_Problem details:_
If a line in the data below contains the word "have", copy it out.

################

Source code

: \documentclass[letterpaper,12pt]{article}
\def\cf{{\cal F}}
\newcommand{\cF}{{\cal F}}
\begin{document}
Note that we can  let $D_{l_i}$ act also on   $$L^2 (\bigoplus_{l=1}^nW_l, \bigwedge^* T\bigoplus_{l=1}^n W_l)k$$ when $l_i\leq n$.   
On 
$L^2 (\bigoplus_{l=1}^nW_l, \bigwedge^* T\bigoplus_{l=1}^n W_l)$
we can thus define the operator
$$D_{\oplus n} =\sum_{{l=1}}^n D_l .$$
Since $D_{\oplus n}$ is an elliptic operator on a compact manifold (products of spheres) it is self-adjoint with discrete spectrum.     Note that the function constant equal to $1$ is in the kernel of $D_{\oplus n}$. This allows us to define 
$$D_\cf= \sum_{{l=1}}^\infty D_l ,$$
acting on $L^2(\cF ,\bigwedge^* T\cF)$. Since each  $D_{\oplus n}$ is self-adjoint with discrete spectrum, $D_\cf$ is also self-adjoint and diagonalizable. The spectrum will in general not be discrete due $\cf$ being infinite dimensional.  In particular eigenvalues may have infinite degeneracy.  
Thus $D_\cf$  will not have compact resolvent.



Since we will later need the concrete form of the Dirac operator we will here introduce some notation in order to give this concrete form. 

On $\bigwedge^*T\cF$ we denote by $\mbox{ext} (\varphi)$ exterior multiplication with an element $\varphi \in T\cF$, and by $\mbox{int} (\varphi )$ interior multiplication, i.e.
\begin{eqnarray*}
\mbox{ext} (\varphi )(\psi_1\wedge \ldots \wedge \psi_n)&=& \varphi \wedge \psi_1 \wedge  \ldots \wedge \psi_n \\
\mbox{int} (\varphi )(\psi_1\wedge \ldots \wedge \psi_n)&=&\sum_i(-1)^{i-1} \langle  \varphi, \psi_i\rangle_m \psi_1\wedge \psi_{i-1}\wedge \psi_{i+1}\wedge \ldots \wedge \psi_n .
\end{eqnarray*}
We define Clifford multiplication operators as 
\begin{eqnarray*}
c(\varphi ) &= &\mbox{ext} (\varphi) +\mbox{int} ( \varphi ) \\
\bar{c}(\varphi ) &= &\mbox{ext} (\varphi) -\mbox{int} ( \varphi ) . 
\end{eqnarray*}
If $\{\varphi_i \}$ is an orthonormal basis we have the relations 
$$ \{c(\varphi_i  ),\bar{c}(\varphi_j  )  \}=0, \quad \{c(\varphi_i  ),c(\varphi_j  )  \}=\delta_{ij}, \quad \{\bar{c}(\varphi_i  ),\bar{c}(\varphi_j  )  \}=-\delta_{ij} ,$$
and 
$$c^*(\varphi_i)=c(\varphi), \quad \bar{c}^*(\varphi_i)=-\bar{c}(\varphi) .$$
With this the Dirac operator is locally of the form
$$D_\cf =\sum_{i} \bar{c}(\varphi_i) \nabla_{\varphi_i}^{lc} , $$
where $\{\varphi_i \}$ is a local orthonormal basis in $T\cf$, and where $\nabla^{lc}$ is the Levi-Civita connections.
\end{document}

################

_Response for this exercise:_
acting on $L^2(\cF ,\bigwedge^* T\cF)$. Since each  $D_{\oplus n}$ is self-adjoint with discrete spectrum, $D_\cf$ is also self-adjoint and diagonalizable. The spectrum will in general not be discrete due $\cf$ being infinite dimensional.  In particular eigenvalues may have infinite degeneracy.  
Thus $D_\cf$  will not have compact resolvent.
If $\{\varphi_i \}$ is an orthonormal basis we have the relations 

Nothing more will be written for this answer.